#### DATA FOR THIS EXERCISE

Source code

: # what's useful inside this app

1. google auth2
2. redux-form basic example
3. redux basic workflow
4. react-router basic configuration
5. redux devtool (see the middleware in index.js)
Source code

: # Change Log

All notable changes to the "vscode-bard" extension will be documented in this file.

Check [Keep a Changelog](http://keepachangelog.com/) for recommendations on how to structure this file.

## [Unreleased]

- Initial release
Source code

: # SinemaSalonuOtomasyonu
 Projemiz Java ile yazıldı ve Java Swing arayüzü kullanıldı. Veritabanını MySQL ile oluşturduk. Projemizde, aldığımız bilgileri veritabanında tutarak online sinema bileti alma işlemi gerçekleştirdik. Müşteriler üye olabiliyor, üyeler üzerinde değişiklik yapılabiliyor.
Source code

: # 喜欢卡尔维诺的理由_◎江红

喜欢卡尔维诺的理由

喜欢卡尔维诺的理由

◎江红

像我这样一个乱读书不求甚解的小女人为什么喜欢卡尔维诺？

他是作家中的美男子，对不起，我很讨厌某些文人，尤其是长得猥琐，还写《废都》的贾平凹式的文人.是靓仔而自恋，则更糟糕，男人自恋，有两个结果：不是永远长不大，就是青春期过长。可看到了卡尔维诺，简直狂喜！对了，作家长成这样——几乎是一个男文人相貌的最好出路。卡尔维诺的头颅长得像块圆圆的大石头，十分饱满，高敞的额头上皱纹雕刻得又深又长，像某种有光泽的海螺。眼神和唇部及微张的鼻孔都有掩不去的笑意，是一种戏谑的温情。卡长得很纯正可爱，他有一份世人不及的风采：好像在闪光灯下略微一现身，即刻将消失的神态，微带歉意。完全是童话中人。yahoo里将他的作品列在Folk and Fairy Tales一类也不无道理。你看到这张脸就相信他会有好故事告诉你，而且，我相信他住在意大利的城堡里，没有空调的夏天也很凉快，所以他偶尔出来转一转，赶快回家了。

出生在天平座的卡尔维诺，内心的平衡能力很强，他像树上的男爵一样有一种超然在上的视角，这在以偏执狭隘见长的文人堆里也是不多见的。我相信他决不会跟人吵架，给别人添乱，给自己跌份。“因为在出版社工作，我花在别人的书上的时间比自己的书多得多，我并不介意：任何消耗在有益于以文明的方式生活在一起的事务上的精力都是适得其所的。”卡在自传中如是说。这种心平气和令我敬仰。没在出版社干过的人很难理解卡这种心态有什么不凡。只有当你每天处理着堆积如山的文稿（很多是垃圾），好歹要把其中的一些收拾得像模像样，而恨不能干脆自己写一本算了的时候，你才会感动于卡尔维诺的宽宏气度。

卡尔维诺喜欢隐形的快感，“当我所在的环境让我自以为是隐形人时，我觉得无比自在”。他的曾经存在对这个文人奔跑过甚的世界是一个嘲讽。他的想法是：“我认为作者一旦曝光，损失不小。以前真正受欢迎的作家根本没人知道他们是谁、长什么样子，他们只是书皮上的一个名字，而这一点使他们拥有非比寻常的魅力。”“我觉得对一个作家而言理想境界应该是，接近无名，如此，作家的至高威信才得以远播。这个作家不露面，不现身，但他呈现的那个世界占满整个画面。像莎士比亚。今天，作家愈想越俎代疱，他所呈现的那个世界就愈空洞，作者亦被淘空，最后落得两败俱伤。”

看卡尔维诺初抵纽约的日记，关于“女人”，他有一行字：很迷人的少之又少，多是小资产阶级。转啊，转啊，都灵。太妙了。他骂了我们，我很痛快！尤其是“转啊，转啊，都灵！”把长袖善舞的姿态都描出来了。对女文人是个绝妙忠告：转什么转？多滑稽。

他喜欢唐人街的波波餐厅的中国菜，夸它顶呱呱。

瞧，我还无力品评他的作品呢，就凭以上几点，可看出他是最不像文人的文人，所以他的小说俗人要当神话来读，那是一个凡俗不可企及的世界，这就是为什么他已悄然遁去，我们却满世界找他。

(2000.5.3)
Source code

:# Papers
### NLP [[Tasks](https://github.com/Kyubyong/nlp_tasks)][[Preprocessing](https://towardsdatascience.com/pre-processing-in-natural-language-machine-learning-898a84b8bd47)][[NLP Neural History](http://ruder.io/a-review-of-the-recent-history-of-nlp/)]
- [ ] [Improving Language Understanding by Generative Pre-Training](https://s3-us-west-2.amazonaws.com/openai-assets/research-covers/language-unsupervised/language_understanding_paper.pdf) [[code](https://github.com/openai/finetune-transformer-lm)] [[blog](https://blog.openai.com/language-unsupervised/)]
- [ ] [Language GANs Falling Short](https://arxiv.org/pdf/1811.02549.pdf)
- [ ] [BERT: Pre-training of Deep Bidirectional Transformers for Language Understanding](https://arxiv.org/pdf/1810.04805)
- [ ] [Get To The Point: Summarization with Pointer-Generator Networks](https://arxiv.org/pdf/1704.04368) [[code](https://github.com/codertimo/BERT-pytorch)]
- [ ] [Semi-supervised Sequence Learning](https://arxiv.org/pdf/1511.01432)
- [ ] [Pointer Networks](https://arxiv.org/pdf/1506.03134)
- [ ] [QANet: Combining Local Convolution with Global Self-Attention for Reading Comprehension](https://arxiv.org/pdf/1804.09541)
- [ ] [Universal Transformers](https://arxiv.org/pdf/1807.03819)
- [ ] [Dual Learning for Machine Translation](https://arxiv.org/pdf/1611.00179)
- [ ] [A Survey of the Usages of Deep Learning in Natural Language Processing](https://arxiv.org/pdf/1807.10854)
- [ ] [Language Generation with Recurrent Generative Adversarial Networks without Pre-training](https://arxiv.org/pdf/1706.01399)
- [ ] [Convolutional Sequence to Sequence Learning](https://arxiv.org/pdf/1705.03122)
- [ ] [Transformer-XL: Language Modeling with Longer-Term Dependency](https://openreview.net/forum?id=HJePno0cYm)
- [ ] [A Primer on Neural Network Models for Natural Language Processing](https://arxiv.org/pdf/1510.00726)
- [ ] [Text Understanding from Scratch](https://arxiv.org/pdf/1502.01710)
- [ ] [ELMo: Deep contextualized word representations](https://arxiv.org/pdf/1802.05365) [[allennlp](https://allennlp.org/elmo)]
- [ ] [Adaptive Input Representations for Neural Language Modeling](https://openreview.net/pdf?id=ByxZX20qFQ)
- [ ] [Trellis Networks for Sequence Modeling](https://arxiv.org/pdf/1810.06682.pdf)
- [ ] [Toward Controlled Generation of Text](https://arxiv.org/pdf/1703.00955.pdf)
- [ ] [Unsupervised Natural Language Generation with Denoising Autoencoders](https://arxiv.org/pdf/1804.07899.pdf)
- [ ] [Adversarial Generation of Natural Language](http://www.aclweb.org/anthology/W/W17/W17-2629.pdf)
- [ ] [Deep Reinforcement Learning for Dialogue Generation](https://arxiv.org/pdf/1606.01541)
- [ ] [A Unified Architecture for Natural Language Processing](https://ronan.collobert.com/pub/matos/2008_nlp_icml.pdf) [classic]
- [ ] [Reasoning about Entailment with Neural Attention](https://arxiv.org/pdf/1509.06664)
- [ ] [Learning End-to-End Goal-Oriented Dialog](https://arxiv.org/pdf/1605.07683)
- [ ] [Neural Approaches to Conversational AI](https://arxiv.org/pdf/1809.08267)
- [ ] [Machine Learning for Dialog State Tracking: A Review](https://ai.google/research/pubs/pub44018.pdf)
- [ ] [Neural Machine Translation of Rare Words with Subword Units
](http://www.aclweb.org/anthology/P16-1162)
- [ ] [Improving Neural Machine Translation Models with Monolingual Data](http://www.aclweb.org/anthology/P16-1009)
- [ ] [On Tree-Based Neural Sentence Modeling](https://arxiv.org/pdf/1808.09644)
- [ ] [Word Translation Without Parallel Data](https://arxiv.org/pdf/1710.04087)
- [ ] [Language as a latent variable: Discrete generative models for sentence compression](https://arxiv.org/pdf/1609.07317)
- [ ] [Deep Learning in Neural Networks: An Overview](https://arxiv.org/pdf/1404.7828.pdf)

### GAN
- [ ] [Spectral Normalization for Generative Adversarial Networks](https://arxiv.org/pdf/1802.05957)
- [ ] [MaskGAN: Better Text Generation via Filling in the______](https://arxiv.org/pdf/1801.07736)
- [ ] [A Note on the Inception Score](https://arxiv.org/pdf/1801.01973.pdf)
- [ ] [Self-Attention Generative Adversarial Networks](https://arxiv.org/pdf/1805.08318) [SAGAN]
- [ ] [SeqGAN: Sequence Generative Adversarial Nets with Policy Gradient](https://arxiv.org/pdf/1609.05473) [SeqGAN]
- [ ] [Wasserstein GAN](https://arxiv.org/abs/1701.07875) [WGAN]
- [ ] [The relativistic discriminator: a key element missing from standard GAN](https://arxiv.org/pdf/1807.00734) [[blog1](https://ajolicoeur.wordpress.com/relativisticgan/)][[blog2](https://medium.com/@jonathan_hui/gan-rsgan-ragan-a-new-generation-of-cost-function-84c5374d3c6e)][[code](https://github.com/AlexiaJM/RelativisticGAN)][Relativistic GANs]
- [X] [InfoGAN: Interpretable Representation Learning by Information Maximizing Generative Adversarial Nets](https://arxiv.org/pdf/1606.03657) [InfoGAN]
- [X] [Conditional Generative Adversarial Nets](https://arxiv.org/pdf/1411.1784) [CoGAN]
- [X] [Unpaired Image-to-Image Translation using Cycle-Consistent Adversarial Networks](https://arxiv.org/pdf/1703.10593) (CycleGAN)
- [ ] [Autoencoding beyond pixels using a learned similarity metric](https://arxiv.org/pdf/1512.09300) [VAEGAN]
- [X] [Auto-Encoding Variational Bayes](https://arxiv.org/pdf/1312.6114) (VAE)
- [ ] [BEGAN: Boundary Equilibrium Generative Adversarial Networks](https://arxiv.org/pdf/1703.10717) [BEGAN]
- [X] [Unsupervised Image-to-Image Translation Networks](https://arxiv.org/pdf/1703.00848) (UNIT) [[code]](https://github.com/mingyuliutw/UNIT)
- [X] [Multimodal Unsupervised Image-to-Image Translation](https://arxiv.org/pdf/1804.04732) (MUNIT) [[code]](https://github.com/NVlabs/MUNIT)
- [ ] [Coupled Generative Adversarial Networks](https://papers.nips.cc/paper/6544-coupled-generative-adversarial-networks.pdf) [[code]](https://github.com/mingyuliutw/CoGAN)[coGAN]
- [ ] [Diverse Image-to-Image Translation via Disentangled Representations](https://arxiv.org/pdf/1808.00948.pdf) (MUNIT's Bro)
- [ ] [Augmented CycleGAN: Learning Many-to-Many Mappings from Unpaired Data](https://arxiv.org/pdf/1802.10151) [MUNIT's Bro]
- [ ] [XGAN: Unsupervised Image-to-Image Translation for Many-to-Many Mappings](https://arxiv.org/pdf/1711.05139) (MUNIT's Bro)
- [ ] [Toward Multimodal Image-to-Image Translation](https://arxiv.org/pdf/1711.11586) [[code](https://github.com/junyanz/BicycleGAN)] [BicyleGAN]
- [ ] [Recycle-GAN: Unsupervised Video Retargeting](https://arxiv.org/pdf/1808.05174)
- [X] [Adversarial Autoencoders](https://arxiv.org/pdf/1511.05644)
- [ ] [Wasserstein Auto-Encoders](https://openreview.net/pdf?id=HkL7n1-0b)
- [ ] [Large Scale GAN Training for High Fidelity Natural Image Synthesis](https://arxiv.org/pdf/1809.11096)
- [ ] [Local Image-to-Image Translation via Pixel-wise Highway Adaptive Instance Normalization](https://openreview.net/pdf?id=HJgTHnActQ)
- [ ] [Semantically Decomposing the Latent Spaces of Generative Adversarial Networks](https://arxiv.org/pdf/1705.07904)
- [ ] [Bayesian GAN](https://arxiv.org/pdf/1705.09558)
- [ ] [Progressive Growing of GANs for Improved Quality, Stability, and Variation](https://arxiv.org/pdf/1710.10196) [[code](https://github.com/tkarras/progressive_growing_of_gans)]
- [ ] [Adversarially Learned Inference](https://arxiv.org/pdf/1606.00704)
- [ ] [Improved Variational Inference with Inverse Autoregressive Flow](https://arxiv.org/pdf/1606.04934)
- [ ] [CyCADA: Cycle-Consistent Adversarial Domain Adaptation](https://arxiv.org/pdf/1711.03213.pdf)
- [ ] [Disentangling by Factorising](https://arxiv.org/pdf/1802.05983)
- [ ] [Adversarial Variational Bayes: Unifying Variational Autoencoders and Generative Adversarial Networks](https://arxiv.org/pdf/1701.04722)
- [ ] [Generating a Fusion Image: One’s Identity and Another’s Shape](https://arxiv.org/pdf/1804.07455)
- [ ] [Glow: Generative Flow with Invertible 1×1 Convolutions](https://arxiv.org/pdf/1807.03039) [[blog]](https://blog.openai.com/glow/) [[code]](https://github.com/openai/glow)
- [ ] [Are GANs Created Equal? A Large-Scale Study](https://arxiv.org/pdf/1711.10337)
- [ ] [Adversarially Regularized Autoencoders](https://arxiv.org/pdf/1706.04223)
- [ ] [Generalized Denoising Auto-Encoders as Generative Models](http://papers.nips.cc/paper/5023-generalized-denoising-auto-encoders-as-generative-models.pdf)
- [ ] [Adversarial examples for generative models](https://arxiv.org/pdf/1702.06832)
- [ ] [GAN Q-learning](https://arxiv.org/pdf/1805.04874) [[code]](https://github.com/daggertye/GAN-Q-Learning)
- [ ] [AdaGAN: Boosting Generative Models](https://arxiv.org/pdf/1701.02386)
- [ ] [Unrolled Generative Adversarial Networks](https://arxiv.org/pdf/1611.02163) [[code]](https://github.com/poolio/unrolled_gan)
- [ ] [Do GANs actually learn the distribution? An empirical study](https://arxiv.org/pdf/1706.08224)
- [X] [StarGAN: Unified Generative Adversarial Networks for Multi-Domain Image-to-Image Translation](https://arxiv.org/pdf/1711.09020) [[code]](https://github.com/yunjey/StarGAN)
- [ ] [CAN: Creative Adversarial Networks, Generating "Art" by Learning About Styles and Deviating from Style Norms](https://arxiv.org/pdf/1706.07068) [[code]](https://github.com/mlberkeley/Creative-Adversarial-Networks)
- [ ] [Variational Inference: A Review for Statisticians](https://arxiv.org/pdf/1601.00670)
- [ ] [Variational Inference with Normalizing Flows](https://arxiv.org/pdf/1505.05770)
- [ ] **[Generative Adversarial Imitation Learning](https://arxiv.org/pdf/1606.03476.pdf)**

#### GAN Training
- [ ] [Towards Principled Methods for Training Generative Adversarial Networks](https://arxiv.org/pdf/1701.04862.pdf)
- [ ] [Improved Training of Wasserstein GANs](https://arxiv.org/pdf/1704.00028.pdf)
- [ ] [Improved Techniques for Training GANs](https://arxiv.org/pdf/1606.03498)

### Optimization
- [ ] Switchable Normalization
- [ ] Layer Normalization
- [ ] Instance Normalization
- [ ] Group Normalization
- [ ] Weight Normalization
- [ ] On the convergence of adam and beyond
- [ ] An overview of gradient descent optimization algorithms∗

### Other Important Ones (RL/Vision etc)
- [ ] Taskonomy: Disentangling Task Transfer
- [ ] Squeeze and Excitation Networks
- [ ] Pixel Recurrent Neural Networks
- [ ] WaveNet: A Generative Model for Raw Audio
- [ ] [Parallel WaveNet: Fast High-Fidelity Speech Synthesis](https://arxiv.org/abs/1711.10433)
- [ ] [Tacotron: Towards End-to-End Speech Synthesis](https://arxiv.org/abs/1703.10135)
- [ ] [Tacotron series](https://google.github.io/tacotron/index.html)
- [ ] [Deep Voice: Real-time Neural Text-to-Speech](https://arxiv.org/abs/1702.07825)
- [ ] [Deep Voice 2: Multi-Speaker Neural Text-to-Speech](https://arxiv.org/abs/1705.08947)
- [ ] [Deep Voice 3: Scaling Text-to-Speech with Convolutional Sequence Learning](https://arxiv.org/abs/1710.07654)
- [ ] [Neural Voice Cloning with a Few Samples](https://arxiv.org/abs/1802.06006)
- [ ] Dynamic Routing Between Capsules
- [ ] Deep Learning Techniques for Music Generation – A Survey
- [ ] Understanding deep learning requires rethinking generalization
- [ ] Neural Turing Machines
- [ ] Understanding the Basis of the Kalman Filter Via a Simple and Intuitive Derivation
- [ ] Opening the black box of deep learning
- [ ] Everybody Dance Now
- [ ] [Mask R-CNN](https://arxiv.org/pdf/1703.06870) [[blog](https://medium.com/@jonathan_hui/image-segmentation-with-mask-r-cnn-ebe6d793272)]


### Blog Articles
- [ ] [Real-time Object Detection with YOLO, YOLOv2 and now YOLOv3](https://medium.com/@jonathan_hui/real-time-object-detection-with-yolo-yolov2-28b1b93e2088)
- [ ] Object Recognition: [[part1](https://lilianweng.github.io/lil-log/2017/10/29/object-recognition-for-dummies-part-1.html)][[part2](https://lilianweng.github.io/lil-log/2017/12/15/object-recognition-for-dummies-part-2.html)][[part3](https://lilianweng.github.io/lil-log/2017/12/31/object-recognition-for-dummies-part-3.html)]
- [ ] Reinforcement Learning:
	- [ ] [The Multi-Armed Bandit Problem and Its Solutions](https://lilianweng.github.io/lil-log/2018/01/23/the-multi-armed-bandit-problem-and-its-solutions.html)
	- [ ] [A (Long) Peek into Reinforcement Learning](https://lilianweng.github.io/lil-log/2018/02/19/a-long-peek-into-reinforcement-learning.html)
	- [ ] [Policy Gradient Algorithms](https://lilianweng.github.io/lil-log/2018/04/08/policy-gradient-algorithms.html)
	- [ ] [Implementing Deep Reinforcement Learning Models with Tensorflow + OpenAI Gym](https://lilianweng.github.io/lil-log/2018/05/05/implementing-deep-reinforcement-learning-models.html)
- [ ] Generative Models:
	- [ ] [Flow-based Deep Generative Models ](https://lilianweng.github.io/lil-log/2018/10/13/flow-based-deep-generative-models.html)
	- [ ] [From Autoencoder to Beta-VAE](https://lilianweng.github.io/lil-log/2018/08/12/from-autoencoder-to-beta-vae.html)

########

* _WHAT IS NEEDED_
The lines to copy are those above that contain "using".

* _FINAL ANSWER_
- [X] [Unpaired Image-to-Image Translation using Cycle-Consistent Adversarial Networks](https://arxiv.org/pdf/1703.10593) (CycleGAN)
- [ ] [Autoencoding beyond pixels using a learned similarity metric](https://arxiv.org/pdf/1512.09300) [VAEGAN]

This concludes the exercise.